The Orion’s ships service was the Hudson’s Bay trading franchise. It was like a dead elephant in East Africa… The place where all the animals, big and small came to feed and haul off what they needed to survive. It was where goofy bastards came to stand in line… Engage in inane bullshit… Rag Dumbo, the anchor-bound elephant… Restock their under way supplies… Exchange news with the lesser animals from other boats and watch officers butt in line. It was the hollow log that the bugs crawled under to find stuff to haul back to their holes… The E-3s’ Bloomingdale’s.

Most of the crap sold there was made by the same sonuvabitches that brought the U.S. Navy, the battles of the Coral Sea and Midway.

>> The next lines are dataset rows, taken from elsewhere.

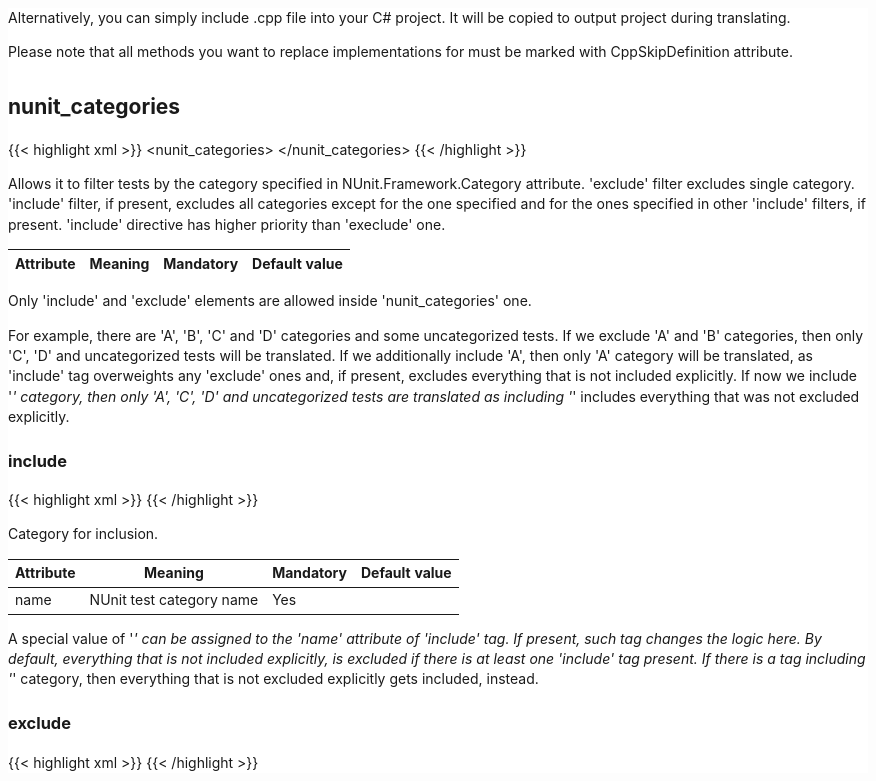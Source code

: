 Alternatively, you can simply include .cpp file into your C# project. It will be copied to output project during translating.

Please note that all methods you want to replace implementations for must be marked with CppSkipDefinition attribute.

## nunit_categories ##

{{< highlight xml >}}
<nunit_categories>
    <include name="Category1"/>
    <exclude name="Category2"/>
</nunit_categories>
{{< /highlight >}}

Allows it to filter tests by the category specified in NUnit.Framework.Category attribute. 'exclude' filter excludes single category. 'include' filter, if present, excludes all categories except for the one specified and for the ones specified in other 'include' filters, if present. 'include' directive has higher priority than 'execlude' one.

| Attribute | Meaning | Mandatory | Default value
---| ---| ---| ---|


Only 'include' and 'exclude' elements are allowed inside 'nunit_categories' one.

For example, there are 'A', 'B', 'C' and 'D' categories and some uncategorized tests. If we exclude 'A' and 'B' categories, then only 'C', 'D' and uncategorized tests will be translated. If we additionally include 'A', then only 'A' category will be translated, as 'include' tag overweights any 'exclude' ones and, if present, excludes everything that is not included explicitly. If now we include '*' category, then only 'A', 'C', 'D' and uncategorized tests are translated as including '*' includes everything that was not excluded explicitly.

### include ###

{{< highlight xml >}}
<include name="Category1"/>
{{< /highlight >}}

Category for inclusion.

| Attribute | Meaning | Mandatory | Default value
---| ---| ---| ---|
| name | NUnit test category name | Yes |

A special value of '*' can be assigned to the 'name' attribute of 'include' tag. If present, such tag changes the logic here. By default, everything that is not included explicitly, is excluded if there is at least one 'include' tag present. If there is a tag including '*' category, then everything that is not excluded explicitly gets included, instead.

### exclude ###

{{< highlight xml >}}
<exclude name="Category1"/>
{{< /highlight >}}
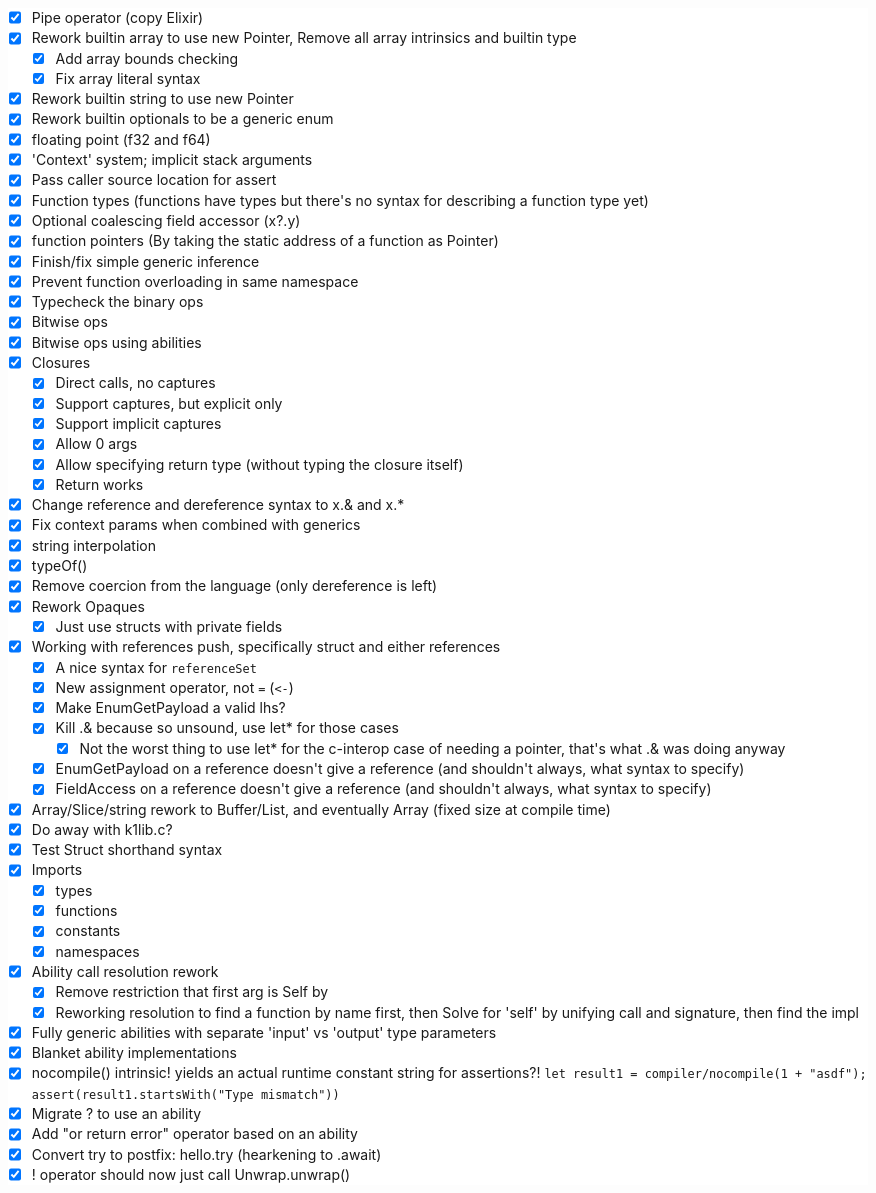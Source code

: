 - [x] Pipe operator (copy Elixir)
- [x] Rework builtin array to use new Pointer, Remove all array intrinsics and builtin type
  - [x] Add array bounds checking
  - [x] Fix array literal syntax
- [x] Rework builtin string to use new Pointer
- [x] Rework builtin optionals to be a generic enum
- [x] floating point (f32 and f64)
- [x] 'Context' system; implicit stack arguments
- [x] Pass caller source location for assert
- [x] Function types (functions have types but there's no syntax for describing a function type yet)
- [x] Optional coalescing field accessor (x?.y)
- [x] function pointers (By taking the static address of a function as Pointer)
- [x] Finish/fix simple generic inference
- [x] Prevent function overloading in same namespace
- [x] Typecheck the binary ops
- [x] Bitwise ops
- [x] Bitwise ops using abilities
- [x] Closures
  - [x] Direct calls, no captures
  - [x] Support captures, but explicit only
  - [x] Support implicit captures
  - [x] Allow 0 args
  - [x] Allow specifying return type (without typing the closure itself)
  - [x] Return works
- [x] Change reference and dereference syntax to x.& and x.*
- [x] Fix context params when combined with generics
- [x] string interpolation
- [x] typeOf(<anyexpr>)
- [x] Remove coercion from the language (only dereference is left)
- [x] Rework Opaques
  - [x] Just use structs with private fields
- [x] Working with references push, specifically struct and either references
  - [x] A nice syntax for `referenceSet`
  - [x] New assignment operator, not `=` (`<-`)
  - [x] Make EnumGetPayload a valid lhs?
  - [x] Kill .& because so unsound, use let* for those cases
    - [x] Not the worst thing to use let* for the c-interop case of needing a pointer, that's what .& was doing anyway
  - [x] EnumGetPayload on a reference doesn't give a reference (and shouldn't always, what syntax to specify)
  - [x] FieldAccess on a reference doesn't give a reference (and shouldn't always, what syntax to specify)
- [x] Array/Slice/string rework to Buffer/List, and eventually Array (fixed size at compile time)
- [x] Do away with k1lib.c?
- [x] Test Struct shorthand syntax
- [x] Imports
  - [x] types
  - [x] functions
  - [x] constants
  - [x] namespaces
- [x] Ability call resolution rework
  - [x] Remove restriction that first arg is Self by
  - [x] Reworking resolution to find a function by name first, then Solve for 'self' by unifying call and signature, then find the impl
- [x] Fully generic abilities with separate 'input' vs 'output' type parameters
- [x] Blanket ability implementations
- [x] nocompile(<expr>) intrinsic! yields an actual runtime constant string for assertions?!
       `let result1 = compiler/nocompile(1 + "asdf"); assert(result1.startsWith("Type mismatch"))`
- [x] Migrate ? to use an ability
- [x] Add "or return error" operator based on an ability
- [x] Convert try to postfix: hello.try (hearkening to .await)
- [x] ! operator should now just call Unwrap.unwrap()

It was our equivalent of the Avon Lady… Except that our 'Avon Lady' wasn’t a lady… Was ugly… And appeared to be building his fortune by not buying razor blades and had to use a set of Toledo truck scales to check his personal tonnage. Every time the sonuvabitch went ashore, the Orion’s draft decreased three feet.

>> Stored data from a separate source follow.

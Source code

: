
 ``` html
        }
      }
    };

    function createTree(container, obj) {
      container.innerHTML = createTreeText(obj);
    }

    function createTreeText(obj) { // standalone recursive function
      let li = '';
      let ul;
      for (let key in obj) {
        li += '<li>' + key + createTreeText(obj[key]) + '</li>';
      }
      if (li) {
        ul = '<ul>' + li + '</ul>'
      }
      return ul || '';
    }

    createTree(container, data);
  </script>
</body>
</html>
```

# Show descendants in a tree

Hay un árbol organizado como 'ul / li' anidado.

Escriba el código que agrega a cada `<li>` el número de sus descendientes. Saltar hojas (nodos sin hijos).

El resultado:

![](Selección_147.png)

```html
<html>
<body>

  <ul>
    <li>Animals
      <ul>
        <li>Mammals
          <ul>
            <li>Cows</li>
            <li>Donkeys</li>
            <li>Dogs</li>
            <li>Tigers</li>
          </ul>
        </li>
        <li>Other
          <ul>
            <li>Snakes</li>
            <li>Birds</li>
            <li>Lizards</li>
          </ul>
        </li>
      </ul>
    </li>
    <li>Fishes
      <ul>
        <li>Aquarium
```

The Orion’s’ ships service was our small town drugstore… The meeting place.

Smokeboat riders were a communal mob. In SubRon Six, our hull numbers were our small town mailbox numbers… The pier was Main Street… Orion was the center of town… All we needed was a Masonic Lodge, a Kiwanis Club and a park with a bandstand.

Someone sent me an e-mail telling me that SubRron Six still exists… I hope it is still the happy kingdom we knew.

One last memory concerning the ships service on 'Mother Onion'… Around 1960, our skipper decided that Requin needed a new ships insignia. Requin (SS-481) had undergone a conversion in the Charleston Yard and the radar picket insignia no longer made sense. Once a design was selected, we took the resulting image up to the ships service on Orion.

'Buffalo man' sent it off to the 'Land of the Rising Sun' and ten or fifteen kamikaze pilot widows produced 150 patches.

What we gave to the Orion’s storekeeper was an anatomically accurate rendition of a very vicious looking man-eating shark… What we got back was a patch with what appeared to be a walrus with a dorsal fin and a Martha Rae mouth transplant… Science fiction fish.

It was all part of the diesel boat Camelot… Pier 22. When they tore our pier down, the trucks that carried away all the chunks of busted concrete, hauled away the last of our magic.